[Start of section]

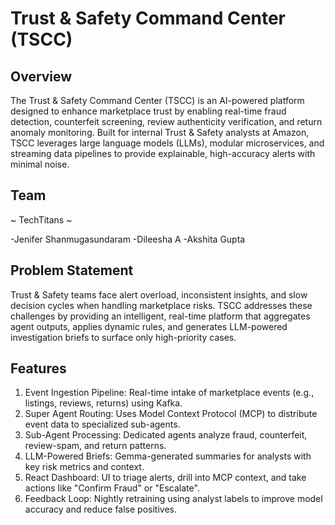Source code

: # Trust & Safety Command Center (TSCC)

## Overview
The Trust & Safety Command Center (TSCC) is an AI-powered platform designed to enhance marketplace trust by enabling real-time fraud detection, counterfeit screening, review authenticity verification, and return anomaly monitoring. Built for internal Trust & Safety analysts at Amazon, TSCC leverages large language models (LLMs), modular microservices, and streaming data pipelines to provide explainable, high-accuracy alerts with minimal noise.

## Team
~ TechTitans ~

-Jenifer Shanmugasundaram
-Dileesha A
-Akshita Gupta

## Problem Statement
Trust & Safety teams face alert overload, inconsistent insights, and slow decision cycles when handling marketplace risks. TSCC addresses these challenges by providing an intelligent, real-time platform that aggregates agent outputs, applies dynamic rules, and generates LLM-powered investigation briefs to surface only high-priority cases.

## Features
1) Event Ingestion Pipeline: Real-time intake of marketplace events (e.g., listings, reviews, returns) using Kafka.
2) Super Agent Routing: Uses Model Context Protocol (MCP) to distribute event data to specialized sub-agents.
3) Sub-Agent Processing: Dedicated agents analyze fraud, counterfeit, review-spam, and return patterns.
4) LLM-Powered Briefs: Gemma-generated summaries for analysts with key risk metrics and context.
5) React Dashboard: UI to triage alerts, drill into MCP context, and take actions like "Confirm Fraud" or "Escalate".
6) Feedback Loop: Nightly retraining using analyst labels to improve model accuracy and reduce false positives.

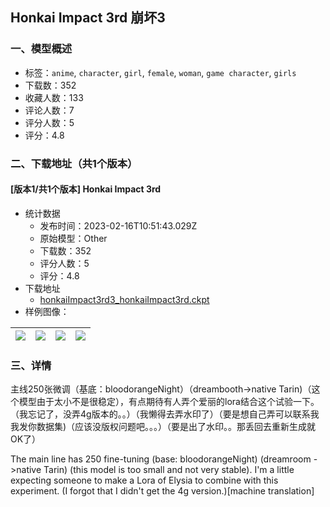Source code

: ## Honkai Impact 3rd 崩坏3
### 一、模型概述

- 标签：`anime`, `character`, `girl`, `female`, `woman`, `game character`, `girls`
- 下载数：352
- 收藏人数：133
- 评论人数：7
- 评分人数：5
- 评分：4.8

### 二、下载地址（共1个版本）

#### [版本1/共1个版本] Honkai Impact 3rd 

- 统计数据
  - 发布时间：2023-02-16T10:51:43.029Z
  - 原始模型：Other
  - 下载数：352
  - 评分人数：5
  - 评分：4.8
- 下载地址
  - [honkaiImpact3rd3_honkaiImpact3rd.ckpt](https://civitai.com/api/download/models/11148)
- 样例图像：

| <img src="https://image.civitai.com/xG1nkqKTMzGDvpLrqFT7WA/ce47f524-585d-429d-9261-e74f6ad77400/width=450/107435.jpeg" /> | <img src="https://image.civitai.com/xG1nkqKTMzGDvpLrqFT7WA/5503eec3-dd6c-40ce-5c37-61a3aaf59600/width=450/107443.jpeg" /> | <img src="https://image.civitai.com/xG1nkqKTMzGDvpLrqFT7WA/f611b526-ccc7-4efa-cb17-ac5ab3edb200/width=450/107442.jpeg" /> | <img src="https://image.civitai.com/xG1nkqKTMzGDvpLrqFT7WA/c399c13e-8b8e-4573-85f4-6942ca23e200/width=450/107441.jpeg" /> |
| ---- | ---- | ---- | ---- |


### 三、详情
<p>主线250张微调（基底：bloodorangeNight）（dreambooth-&gt;native Tarin)（这个模型由于太小不是很稳定），有点期待有人弄个爱丽的lora结合这个试验一下。（我忘记了，没弄4g版本的。。）（我懒得去弄水印了）（要是想自己弄可以联系我我发你数据集)（应该没版权问题吧。。。）（要是出了水印。。那丢回去重新生成就OK了）</p><p></p><p></p><p>The main line has 250 fine-tuning (base: bloodorangeNight) (dreamroom -&gt;native Tarin) (this model is too small and not very stable). I'm a little expecting someone to make a Lora of Elysia to combine with this experiment. (I forgot that I didn't get the 4g version.)[machine translation]</p><p></p><p></p>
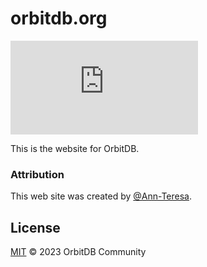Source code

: # orbitdb.org

[![Matrix](https://img.shields.io/matrix/orbit-db%3Amatrix.org)](https://app.element.io/#/room/#orbit-db:matrix.org)

This is the website for OrbitDB.

### Attribution

This web site was created by [@Ann-Teresa](https://www.github.com/Ann-Teresa).

## License

[MIT](LICENSE) © 2023 OrbitDB Community
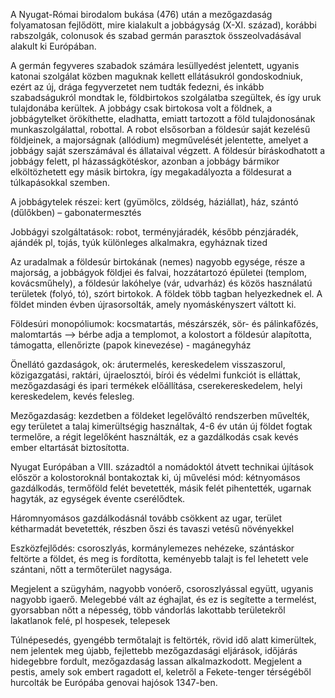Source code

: A Nyugat-Római birodalom bukása (476) után a mezőgazdaság folyamatosan fejlődött, mire kialakult a jobbágyság (X-XI. század), korábbi rabszolgák, colonusok és szabad germán parasztok összeolvadásával alakult ki Európában.

A germán fegyveres szabadok számára lesüllyedést jelentett, ugyanis katonai szolgálat közben maguknak kellett ellátásukról gondoskodniuk, ezért az új, drága fegyverzetet nem tudták fedezni, és inkább szabadságukról mondtak le, földbirtokos szolgálatba szegültek, és így uruk tulajdonába kerültek. A jobbágy csak birtokosa volt a földnek, a jobbágytelket örökíthette, eladhatta, emiatt tartozott a föld tulajdonosának munkaszolgálattal, robottal. A robot elsősorban a földesúr saját kezelésű földjeinek, a majorságnak (allódium) megművelését jelentette, amelyet a jobbágy saját szerszámával és állataival végzett. A földesúr bíráskodhatott a jobbágy felett, pl házasságkötéskor, azonban a jobbágy bármikor elköltözhetett egy másik birtokra, így megakadályozta a földesurat a túlkapásokkal szemben.

A jobbágytelek részei: kert (gyümölcs, zöldség, háziállat), ház, szántó (dűlőkben) – gabonatermesztés

Jobbágyi szolgáltatások: robot, terményjáradék, később pénzjáradék, ajándék pl, tojás, tyúk különleges alkalmakra, egyháznak tized

Az uradalmak a földesúr birtokának (nemes) nagyobb egysége, része a majorság, a jobbágyok földjei és falvai, hozzátartozó épületei (templom, kovácsműhely), a földesúr lakóhelye (vár, udvarház) és közös használatú területek (folyó, tó), szórt birtokok. A földek több tagban helyezkednek el. A földet minden évben újrasorsolták, amely nyomáskényszert váltott ki.

Földesúri monopóliumok: kocsmatartás, mészárszék, sör- és pálinkafőzés, malomtartás —> bérbe adja a templomot, a kolostort a földesúr alapította, támogatta, ellenőrizte (papok kinevezése) - magánegyház

Önellátó gazdaságok, ok: árutermelés, kereskedelem visszaszorul, közigazgatási, raktári, újraelosztói, bírói és védelmi funkciót is elláttak, mezőgazdasági és ipari termékek előállítása, cserekereskedelem, helyi kereskedelem, kevés felesleg.

Mezőgazdaság: kezdetben a földeket legelőváltó rendszerben művelték, egy területet a talaj kimerültségig használtak, 4-6 év után új földet fogtak termelőre, a régit legelőként használták, ez a gazdálkodás csak kevés ember eltartását biztosította.  
  
Nyugat Európában a VIII. századtól a nomádoktól átvett technikai újítások először a kolostoroknál bontakoztak ki, új művelési mód: kétnyomásos gazdálkodás, termőföld felét bevetették, másik felét pihentették, ugarnak hagyták, az egységek évente cserélődtek.

Háromnyomásos gazdálkodásnál tovább csökkent az ugar, terület kétharmadát bevetették, részben őszi és tavaszi vetésű növényekkel

Eszközfejlődés: csoroszlyás, kormánylemezes nehézeke, szántáskor feltörte a földet, és meg is fordította, keményebb talajt is fel lehetett vele szántani, nőtt a termőterület nagysága.

Megjelent a szügyhám, nagyobb vonóerő, csoroszlyással együtt, ugyanis nagyobb igaerő. Melegebbé vált az éghajlat, és ez is segítette a termelést, gyorsabban nőtt a népesség, több vándorlás lakottabb területekről lakatlanok felé, pl hospesek, telepesek

Túlnépesedés, gyengébb termőtalajt is feltörték, rövid idő alatt kimerültek, nem jelentek meg újabb, fejlettebb mezőgazdasági eljárások, időjárás hidegebbre fordult, mezőgazdaság lassan alkalmazkodott. Megjelent a pestis, amely sok embert ragadott el, keletről a Fekete-tenger térségéből hurcolták be Európába genovai hajósok 1347-ben.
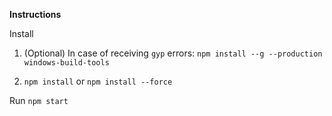 **Instructions**

Install

1. (Optional) In case of receiving `gyp` errors: `npm install --g --production windows-build-tools`

2. `npm install` or `npm install --force`

Run `npm start`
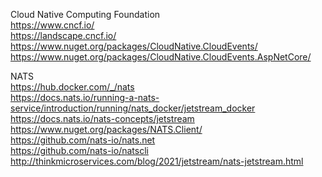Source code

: Cloud Native Computing Foundation  
https://www.cncf.io/  
https://landscape.cncf.io/  
https://www.nuget.org/packages/CloudNative.CloudEvents/  
https://www.nuget.org/packages/CloudNative.CloudEvents.AspNetCore/  

NATS  
https://hub.docker.com/_/nats  
https://docs.nats.io/running-a-nats-service/introduction/running/nats_docker/jetstream_docker  
https://docs.nats.io/nats-concepts/jetstream  
https://www.nuget.org/packages/NATS.Client/  
https://github.com/nats-io/nats.net  
https://github.com/nats-io/natscli  
http://thinkmicroservices.com/blog/2021/jetstream/nats-jetstream.html  

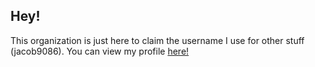 ## Hey!
This organization is just here to claim the username I use for other stuff (jacob9086). You can view my profile [here!](https://github.com/jacobvdl)
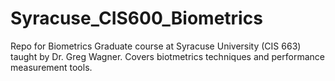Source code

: # Syracuse_CIS600_Biometrics
Repo for Biometrics Graduate course at Syracuse University (CIS 663) taught by Dr. Greg Wagner. Covers biotmetrics techniques and performance measurement tools.
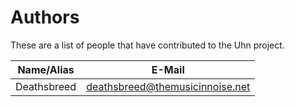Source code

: Authors
=======
These are a list of people that have contributed to the Uhn project.

| **Name/Alias**            | **E-Mail**                            |
|---------------------------|---------------------------------------|
| Deathsbreed               | deathsbreed@themusicinnoise.net       |

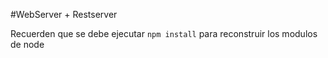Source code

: #WebServer + Restserver


Recuerden que se debe ejecutar `npm install` para reconstruir los modulos
de node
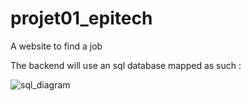 # projet01_epitech
A website to find a job


The backend will use an sql database mapped as such :


![sql_diagram](/MCD.svg)
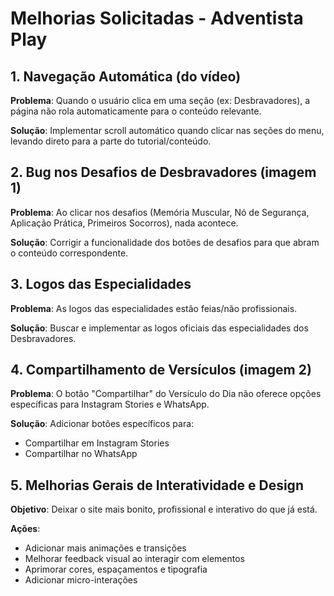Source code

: # Melhorias Solicitadas - Adventista Play

## 1. Navegação Automática (do vídeo)
**Problema**: Quando o usuário clica em uma seção (ex: Desbravadores), a página não rola automaticamente para o conteúdo relevante.

**Solução**: Implementar scroll automático quando clicar nas seções do menu, levando direto para a parte do tutorial/conteúdo.

## 2. Bug nos Desafios de Desbravadores (imagem 1)
**Problema**: Ao clicar nos desafios (Memória Muscular, Nó de Segurança, Aplicação Prática, Primeiros Socorros), nada acontece.

**Solução**: Corrigir a funcionalidade dos botões de desafios para que abram o conteúdo correspondente.

## 3. Logos das Especialidades
**Problema**: As logos das especialidades estão feias/não profissionais.

**Solução**: Buscar e implementar as logos oficiais das especialidades dos Desbravadores.

## 4. Compartilhamento de Versículos (imagem 2)
**Problema**: O botão "Compartilhar" do Versículo do Dia não oferece opções específicas para Instagram Stories e WhatsApp.

**Solução**: Adicionar botões específicos para:
- Compartilhar em Instagram Stories
- Compartilhar no WhatsApp

## 5. Melhorias Gerais de Interatividade e Design
**Objetivo**: Deixar o site mais bonito, profissional e interativo do que já está.

**Ações**:
- Adicionar mais animações e transições
- Melhorar feedback visual ao interagir com elementos
- Aprimorar cores, espaçamentos e tipografia
- Adicionar micro-interações

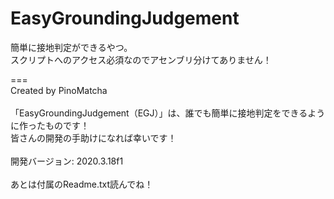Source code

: # EasyGroundingJudgement

簡単に接地判定ができるやつ。<br>
スクリプトへのアクセス必須なのでアセンブリ分けてありません！

===<br>
Created by PinoMatcha<br>
<br>
「EasyGroundingJudgement（EGJ）」は、誰でも簡単に接地判定をできるように作ったものです！<br>
皆さんの開発の手助けになれば幸いです！<br>
<br>
開発バージョン: 2020.3.18f1<br>
<br>
あとは付属のReadme.txt読んでね！
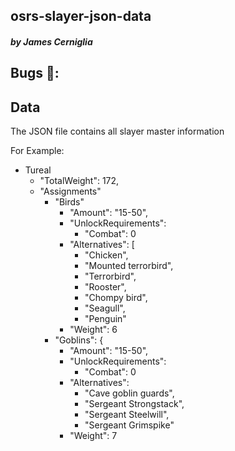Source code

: 
## osrs-slayer-json-data
##### by James Cerniglia

## Bugs 🐛:

## Data 
The JSON file contains all slayer master information

For Example: 
- Tureal
    - "TotalWeight": 172,
    - "Assignments"
      - "Birds"
        - "Amount": "15-50",
        - "UnlockRequirements": 
          - "Combat": 0
        - "Alternatives": [
          - "Chicken",
          - "Mounted terrorbird",
          - "Terrorbird",
          - "Rooster",
          - "Chompy bird",
          - "Seagull",
          - "Penguin"
        - "Weight": 6
      - "Goblins": {
        - "Amount": "15-50",
        - "UnlockRequirements": 
          - "Combat": 0
        - "Alternatives": 
          - "Cave goblin guards",
          - "Sergeant Strongstack",
          - "Sergeant Steelwill",
          - "Sergeant Grimspike"
        - "Weight": 7

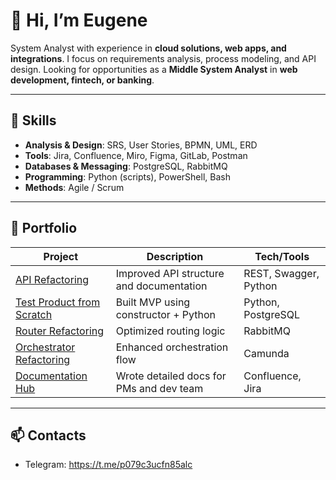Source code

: # 👋 Hi, I’m Eugene

System Analyst with experience in **cloud solutions, web apps, and integrations**.
I focus on requirements analysis, process modeling, and API design.
Looking for opportunities as a **Middle System Analyst** in **web development, fintech, or banking**.

---

## 🔧 Skills

* **Analysis & Design**: SRS, User Stories, BPMN, UML, ERD
* **Tools**: Jira, Confluence, Miro, Figma, GitLab, Postman
* **Databases & Messaging**: PostgreSQL, RabbitMQ
* **Programming**: Python (scripts), PowerShell, Bash
* **Methods**: Agile / Scrum

---

## 📂 Portfolio

| Project                        | Description                              | Tech/Tools            |
| ------------------------------ | ---------------------------------------- | --------------------- |
| [API Refactoring](#)           | Improved API structure and documentation | REST, Swagger, Python |
| [Test Product from Scratch](#) | Built MVP using constructor + Python     | Python, PostgreSQL    |
| [Router Refactoring](#)        | Optimized routing logic                  | RabbitMQ              |
| [Orchestrator Refactoring](#)  | Enhanced orchestration flow              | Camunda               |
| [Documentation Hub](#)         | Wrote detailed docs for PMs and dev team | Confluence, Jira      |

---

## 📫 Contacts

* Telegram: https://t.me/p079c3ucfn85alc
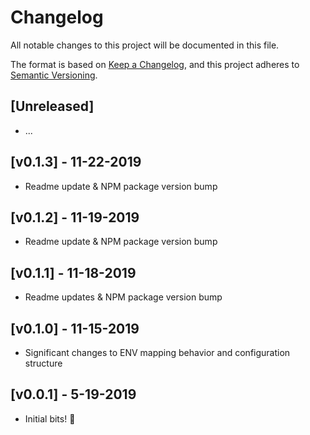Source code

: # Changelog

All notable changes to this project will be documented in this file.

The format is based on [Keep a Changelog](https://keepachangelog.com/en/1.0.0/),
and this project adheres to [Semantic Versioning](https://semver.org/spec/v2.0.0.html).

## [Unreleased]

- ...

## [v0.1.3] - 11-22-2019

- Readme update & NPM package version bump

## [v0.1.2] - 11-19-2019

- Readme update & NPM package version bump

## [v0.1.1] - 11-18-2019

- Readme updates & NPM package version bump

## [v0.1.0] - 11-15-2019

- Significant changes to ENV mapping behavior and configuration structure

## [v0.0.1] - 5-19-2019

- Initial bits! 🎉
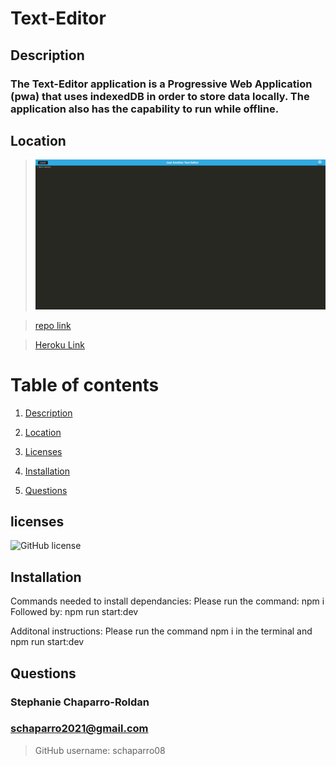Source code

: # Text-Editor

## Description

### The Text-Editor application is a Progressive Web Application (pwa) that uses indexedDB in order to store data locally. The application also has the capability to run while offline.


## Location

> ![screenshot](./Assets/Screenshot08.png)

> [repo link](https://github.com/schaparro08/Text-Editor)

> [Heroku Link](https://mysterious-wildwood-19070.herokuapp.com/) 



# Table of contents 

1. [Description](#description)

2. [Location](#location)

3. [Licenses](#licenses)

4. [Installation](#installation)

5. [Questions](#questions)

## licenses 

![GitHub license](https://img.shields.io/badge/license-MIT-blue.svg)

## Installation
Commands needed to install dependancies: 
Please run the command: npm i
Followed by: npm run start:dev          

Additonal instructions:
Please run the command npm i in the terminal and npm run start:dev     
## Questions
 ### Stephanie Chaparro-Roldan
### schaparro2021@gmail.com

>GitHub username: schaparro08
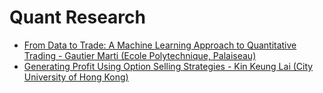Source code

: # Quant Research

- [From Data to Trade: A Machine Learning Approach to Quantitative Trading - Gautier Marti (Ecole Polytechnique, Palaiseau)](from_data_to_trade/README.md)
- [Generating Profit Using Option Selling Strategies - Kin Keung Lai (City University of Hong Kong)](generating_profit_using_option_selling_strategies/README.md)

[End of section]

» **Your instructions**
Only lines belong in the copy: transcribe those from the start of the data through the line that contains "## Problem Statement", and skip the pictures.

» **Answer to the exercise**
Source code

: # Trust & Safety Command Center (TSCC)

## Overview
The Trust & Safety Command Center (TSCC) is an AI-powered platform designed to enhance marketplace trust by enabling real-time fraud detection, counterfeit screening, review authenticity verification, and return anomaly monitoring. Built for internal Trust & Safety analysts at Amazon, TSCC leverages large language models (LLMs), modular microservices, and streaming data pipelines to provide explainable, high-accuracy alerts with minimal noise.

## Team
~ TechTitans ~

-Jenifer Shanmugasundaram
-Dileesha A
-Akshita Gupta

## Problem Statement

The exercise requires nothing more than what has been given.